Starting with the line that contains "### Develop Using CodeSandbox", copy every remaining line of the data below exactly, the last one included.
### Study material
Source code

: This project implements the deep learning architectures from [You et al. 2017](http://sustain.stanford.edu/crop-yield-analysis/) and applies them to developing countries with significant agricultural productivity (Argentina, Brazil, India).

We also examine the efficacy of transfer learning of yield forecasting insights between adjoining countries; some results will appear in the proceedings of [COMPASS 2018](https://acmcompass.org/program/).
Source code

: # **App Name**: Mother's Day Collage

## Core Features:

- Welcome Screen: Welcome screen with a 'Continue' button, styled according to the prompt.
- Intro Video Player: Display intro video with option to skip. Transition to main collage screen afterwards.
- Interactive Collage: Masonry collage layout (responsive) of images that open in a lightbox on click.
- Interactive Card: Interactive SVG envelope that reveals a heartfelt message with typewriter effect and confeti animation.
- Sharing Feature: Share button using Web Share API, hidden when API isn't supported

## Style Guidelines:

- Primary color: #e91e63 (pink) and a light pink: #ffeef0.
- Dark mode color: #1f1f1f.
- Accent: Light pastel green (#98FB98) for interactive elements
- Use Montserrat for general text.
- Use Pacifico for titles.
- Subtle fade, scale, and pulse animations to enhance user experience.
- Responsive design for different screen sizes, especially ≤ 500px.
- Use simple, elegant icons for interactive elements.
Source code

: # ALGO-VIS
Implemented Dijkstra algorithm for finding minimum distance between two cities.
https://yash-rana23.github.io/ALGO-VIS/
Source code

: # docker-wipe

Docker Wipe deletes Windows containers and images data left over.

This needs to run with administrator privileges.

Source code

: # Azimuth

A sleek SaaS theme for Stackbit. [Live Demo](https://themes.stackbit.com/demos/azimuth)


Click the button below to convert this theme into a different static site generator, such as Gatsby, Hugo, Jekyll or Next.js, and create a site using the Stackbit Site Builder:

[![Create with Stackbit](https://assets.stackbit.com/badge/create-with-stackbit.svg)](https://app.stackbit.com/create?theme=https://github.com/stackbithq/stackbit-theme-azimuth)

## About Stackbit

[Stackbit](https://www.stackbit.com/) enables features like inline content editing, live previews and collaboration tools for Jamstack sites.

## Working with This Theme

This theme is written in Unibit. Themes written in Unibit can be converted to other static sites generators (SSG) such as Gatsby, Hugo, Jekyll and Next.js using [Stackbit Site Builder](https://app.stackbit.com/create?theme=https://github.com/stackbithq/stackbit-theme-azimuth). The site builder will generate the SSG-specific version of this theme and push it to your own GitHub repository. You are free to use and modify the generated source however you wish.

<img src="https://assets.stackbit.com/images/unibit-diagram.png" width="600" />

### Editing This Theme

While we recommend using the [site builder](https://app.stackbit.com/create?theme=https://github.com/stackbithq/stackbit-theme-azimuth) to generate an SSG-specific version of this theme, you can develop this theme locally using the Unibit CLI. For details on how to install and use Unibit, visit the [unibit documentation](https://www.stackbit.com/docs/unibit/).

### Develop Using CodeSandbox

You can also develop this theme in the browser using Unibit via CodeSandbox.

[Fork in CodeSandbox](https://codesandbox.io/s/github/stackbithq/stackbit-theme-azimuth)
######
## Task result:
### Develop Using CodeSandbox

You can also develop this theme in the browser using Unibit via CodeSandbox.

[Fork in CodeSandbox](https://codesandbox.io/s/github/stackbithq/stackbit-theme-azimuth)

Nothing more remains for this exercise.